* [Your objective]
For this exercise, write out exactly the lines from the line containing "JPA는 상속, 연관관계, 객체" through the last line of the records, and no other lines.

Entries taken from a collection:
+===+

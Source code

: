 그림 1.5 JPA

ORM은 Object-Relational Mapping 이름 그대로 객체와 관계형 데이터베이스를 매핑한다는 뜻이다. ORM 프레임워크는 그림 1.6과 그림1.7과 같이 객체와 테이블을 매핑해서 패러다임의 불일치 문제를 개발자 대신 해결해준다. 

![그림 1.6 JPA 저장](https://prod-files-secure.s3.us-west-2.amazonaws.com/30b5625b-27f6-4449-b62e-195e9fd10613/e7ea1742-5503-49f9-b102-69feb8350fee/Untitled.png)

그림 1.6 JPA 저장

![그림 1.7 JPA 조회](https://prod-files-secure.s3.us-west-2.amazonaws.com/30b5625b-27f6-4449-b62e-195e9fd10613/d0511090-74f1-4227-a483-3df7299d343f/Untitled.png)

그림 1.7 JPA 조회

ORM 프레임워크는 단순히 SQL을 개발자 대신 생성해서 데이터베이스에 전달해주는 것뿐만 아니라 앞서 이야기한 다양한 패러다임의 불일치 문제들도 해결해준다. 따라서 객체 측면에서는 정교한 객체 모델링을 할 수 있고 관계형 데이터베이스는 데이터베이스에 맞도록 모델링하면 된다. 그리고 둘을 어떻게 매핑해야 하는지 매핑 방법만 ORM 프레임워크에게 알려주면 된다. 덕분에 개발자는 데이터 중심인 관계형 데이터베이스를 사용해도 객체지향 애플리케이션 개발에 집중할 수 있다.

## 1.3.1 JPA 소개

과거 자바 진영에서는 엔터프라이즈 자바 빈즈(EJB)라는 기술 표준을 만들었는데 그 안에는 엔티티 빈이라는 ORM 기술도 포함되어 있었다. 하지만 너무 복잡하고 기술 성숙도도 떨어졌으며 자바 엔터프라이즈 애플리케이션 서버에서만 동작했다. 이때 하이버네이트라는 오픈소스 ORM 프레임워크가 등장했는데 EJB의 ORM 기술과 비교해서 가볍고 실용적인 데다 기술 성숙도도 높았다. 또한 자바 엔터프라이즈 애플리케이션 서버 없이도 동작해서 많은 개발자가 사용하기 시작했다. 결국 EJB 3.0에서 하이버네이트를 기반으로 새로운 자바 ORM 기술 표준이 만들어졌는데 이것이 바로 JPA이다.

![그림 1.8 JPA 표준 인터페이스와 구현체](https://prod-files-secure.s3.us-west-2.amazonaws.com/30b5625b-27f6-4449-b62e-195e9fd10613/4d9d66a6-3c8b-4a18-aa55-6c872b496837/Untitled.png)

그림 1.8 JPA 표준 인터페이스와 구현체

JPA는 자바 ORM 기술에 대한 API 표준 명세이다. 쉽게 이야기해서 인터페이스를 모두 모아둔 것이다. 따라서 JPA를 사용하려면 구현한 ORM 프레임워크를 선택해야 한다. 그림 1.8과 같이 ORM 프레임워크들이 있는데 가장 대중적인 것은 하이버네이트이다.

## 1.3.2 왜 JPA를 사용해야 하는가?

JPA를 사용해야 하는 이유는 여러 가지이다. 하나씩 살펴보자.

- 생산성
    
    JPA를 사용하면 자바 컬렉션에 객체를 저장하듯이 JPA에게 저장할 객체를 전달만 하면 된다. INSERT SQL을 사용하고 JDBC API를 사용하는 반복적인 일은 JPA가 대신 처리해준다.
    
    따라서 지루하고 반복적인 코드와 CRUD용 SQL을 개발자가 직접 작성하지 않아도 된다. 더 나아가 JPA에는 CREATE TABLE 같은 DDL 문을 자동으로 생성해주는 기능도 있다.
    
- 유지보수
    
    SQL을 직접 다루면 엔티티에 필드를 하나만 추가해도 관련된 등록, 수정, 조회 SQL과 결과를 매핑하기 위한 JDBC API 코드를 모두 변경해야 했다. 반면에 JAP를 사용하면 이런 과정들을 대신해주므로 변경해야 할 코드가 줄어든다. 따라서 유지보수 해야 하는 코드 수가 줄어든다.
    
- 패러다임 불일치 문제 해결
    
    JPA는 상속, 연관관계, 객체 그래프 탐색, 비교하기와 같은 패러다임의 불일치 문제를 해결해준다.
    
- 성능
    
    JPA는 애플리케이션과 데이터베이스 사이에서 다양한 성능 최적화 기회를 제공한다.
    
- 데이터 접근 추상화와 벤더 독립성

+===+

* [Answer space]
    JPA는 상속, 연관관계, 객체 그래프 탐색, 비교하기와 같은 패러다임의 불일치 문제를 해결해준다.
    
- 성능
    
    JPA는 애플리케이션과 데이터베이스 사이에서 다양한 성능 최적화 기회를 제공한다.
    
- 데이터 접근 추상화와 벤더 독립성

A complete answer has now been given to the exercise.